**ABOUT THIS EXERCISE**
Once the line holding "hosted on [GitHub](https://github.com/laravel/laravel)." is found in the listing below, write it out and each later line exactly, up to and including the one holding "and then type".

== DATA SHOWN ==

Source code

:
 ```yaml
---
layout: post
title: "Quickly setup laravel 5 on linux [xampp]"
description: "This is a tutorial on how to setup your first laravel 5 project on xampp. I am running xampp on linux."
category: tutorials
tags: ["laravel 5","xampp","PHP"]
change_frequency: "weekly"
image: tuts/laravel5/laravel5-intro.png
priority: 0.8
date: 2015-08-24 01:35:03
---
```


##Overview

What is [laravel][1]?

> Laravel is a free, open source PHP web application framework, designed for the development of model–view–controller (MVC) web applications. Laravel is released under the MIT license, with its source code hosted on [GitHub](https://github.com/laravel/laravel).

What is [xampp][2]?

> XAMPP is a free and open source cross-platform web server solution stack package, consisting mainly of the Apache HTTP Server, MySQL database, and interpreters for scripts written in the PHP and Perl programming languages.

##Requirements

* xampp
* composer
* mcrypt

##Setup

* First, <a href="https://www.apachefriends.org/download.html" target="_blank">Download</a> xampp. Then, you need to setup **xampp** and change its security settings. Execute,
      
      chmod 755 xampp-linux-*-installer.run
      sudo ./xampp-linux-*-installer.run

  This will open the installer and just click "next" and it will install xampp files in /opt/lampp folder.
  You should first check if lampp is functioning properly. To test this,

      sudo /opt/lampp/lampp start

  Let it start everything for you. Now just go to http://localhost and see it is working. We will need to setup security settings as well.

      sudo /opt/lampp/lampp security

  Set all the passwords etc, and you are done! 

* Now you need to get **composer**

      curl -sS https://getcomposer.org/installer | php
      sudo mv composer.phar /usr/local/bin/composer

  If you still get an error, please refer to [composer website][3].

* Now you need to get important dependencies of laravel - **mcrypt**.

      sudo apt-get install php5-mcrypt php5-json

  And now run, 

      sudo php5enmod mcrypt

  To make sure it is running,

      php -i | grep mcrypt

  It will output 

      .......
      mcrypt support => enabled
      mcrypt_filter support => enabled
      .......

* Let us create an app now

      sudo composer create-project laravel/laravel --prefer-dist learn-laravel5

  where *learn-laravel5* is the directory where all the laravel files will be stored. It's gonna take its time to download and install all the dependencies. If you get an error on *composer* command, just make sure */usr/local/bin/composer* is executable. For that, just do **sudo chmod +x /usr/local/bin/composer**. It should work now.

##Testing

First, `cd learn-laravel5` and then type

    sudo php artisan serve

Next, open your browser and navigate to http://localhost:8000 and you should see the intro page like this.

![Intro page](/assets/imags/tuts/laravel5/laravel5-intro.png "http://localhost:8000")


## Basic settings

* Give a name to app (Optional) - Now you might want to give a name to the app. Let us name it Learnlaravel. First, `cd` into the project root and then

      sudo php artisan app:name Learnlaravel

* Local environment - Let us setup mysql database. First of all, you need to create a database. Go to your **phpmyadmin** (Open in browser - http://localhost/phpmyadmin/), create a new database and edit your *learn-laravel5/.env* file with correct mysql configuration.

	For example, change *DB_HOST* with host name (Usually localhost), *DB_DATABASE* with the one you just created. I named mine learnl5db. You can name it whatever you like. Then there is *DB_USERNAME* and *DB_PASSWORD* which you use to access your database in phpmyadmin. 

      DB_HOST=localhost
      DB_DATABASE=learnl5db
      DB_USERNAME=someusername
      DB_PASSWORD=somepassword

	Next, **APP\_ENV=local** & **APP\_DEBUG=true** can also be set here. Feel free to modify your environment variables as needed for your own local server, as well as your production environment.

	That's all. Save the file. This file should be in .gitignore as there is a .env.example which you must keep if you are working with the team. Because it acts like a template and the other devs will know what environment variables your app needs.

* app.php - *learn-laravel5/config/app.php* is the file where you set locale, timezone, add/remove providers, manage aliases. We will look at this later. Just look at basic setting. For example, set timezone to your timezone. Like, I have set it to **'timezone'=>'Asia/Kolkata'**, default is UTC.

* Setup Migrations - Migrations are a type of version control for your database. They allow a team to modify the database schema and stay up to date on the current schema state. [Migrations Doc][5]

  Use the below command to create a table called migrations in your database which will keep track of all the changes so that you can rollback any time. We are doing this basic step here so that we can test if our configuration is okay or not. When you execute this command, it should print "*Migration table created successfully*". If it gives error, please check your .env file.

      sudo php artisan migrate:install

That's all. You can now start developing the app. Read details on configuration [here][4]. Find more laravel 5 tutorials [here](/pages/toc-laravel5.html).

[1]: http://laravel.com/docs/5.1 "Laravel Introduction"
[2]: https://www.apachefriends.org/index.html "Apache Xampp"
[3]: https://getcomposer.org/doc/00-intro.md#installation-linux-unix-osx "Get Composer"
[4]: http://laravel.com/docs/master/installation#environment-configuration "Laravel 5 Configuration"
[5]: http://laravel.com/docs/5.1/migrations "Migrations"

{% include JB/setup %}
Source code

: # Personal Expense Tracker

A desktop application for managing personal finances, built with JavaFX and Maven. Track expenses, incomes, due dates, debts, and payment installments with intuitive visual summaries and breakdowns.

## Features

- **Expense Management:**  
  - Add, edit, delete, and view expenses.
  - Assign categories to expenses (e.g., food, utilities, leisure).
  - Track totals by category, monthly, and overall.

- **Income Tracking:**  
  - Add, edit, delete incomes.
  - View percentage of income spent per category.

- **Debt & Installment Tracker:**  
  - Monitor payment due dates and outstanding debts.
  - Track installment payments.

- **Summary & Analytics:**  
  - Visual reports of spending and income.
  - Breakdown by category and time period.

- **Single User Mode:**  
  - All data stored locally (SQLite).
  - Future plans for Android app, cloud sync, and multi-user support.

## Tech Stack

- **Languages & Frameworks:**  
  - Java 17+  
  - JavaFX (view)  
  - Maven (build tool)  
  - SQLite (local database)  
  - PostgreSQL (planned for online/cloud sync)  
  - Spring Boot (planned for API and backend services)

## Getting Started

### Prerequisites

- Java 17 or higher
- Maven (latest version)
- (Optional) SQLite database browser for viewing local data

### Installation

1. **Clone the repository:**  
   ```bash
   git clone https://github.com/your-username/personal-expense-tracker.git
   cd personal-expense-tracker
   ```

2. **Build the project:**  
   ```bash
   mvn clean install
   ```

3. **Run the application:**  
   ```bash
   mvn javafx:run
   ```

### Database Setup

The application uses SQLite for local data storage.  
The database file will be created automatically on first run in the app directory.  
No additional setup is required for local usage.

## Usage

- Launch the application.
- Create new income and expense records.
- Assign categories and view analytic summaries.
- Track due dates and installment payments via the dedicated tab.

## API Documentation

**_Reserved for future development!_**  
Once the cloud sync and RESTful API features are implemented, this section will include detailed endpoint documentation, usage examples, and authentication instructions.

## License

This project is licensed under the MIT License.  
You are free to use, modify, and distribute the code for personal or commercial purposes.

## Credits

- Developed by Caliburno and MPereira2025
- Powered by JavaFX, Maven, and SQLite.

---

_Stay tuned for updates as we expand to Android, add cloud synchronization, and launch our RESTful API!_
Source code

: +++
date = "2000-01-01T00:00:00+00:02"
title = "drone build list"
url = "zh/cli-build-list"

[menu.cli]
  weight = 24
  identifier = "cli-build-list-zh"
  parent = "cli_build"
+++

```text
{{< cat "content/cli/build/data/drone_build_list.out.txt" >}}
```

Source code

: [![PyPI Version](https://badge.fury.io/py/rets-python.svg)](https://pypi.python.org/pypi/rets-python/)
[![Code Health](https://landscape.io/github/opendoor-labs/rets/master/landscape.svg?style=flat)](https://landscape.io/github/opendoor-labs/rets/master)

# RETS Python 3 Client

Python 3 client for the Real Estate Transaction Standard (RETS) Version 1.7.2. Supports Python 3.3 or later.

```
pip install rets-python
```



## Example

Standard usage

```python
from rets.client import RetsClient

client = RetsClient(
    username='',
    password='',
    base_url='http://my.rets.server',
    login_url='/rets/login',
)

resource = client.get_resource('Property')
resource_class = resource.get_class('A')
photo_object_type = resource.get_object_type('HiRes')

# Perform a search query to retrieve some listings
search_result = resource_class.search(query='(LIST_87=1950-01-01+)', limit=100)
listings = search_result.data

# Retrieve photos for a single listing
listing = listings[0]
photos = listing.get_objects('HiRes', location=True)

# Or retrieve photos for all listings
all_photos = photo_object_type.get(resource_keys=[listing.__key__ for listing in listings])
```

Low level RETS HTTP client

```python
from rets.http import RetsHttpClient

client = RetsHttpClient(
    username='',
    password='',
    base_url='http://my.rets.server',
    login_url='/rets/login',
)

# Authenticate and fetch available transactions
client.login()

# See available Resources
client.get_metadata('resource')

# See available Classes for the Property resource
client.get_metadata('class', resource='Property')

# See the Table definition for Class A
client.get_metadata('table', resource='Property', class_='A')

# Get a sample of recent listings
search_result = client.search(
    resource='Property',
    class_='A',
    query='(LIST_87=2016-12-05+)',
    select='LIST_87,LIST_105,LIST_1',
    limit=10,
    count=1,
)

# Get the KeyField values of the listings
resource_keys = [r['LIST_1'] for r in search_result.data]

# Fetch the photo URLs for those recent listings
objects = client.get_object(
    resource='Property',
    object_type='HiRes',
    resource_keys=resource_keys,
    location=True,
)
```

===

**EXERCISE ANSWER**
> Laravel is a free, open source PHP web application framework, designed for the development of model–view–controller (MVC) web applications. Laravel is released under the MIT license, with its source code hosted on [GitHub](https://github.com/laravel/laravel).

What is [xampp][2]?

> XAMPP is a free and open source cross-platform web server solution stack package, consisting mainly of the Apache HTTP Server, MySQL database, and interpreters for scripts written in the PHP and Perl programming languages.

##Requirements

* xampp
* composer
* mcrypt

##Setup

* First, <a href="https://www.apachefriends.org/download.html" target="_blank">Download</a> xampp. Then, you need to setup **xampp** and change its security settings. Execute,
      
      chmod 755 xampp-linux-*-installer.run
      sudo ./xampp-linux-*-installer.run

  This will open the installer and just click "next" and it will install xampp files in /opt/lampp folder.
  You should first check if lampp is functioning properly. To test this,

      sudo /opt/lampp/lampp start

  Let it start everything for you. Now just go to http://localhost and see it is working. We will need to setup security settings as well.

      sudo /opt/lampp/lampp security

  Set all the passwords etc, and you are done! 

* Now you need to get **composer**

      curl -sS https://getcomposer.org/installer | php
      sudo mv composer.phar /usr/local/bin/composer

  If you still get an error, please refer to [composer website][3].

* Now you need to get important dependencies of laravel - **mcrypt**.

      sudo apt-get install php5-mcrypt php5-json

  And now run, 

      sudo php5enmod mcrypt

  To make sure it is running,

      php -i | grep mcrypt

  It will output 

      .......
      mcrypt support => enabled
      mcrypt_filter support => enabled
      .......

* Let us create an app now

      sudo composer create-project laravel/laravel --prefer-dist learn-laravel5

  where *learn-laravel5* is the directory where all the laravel files will be stored. It's gonna take its time to download and install all the dependencies. If you get an error on *composer* command, just make sure */usr/local/bin/composer* is executable. For that, just do **sudo chmod +x /usr/local/bin/composer**. It should work now.

##Testing

First, `cd learn-laravel5` and then type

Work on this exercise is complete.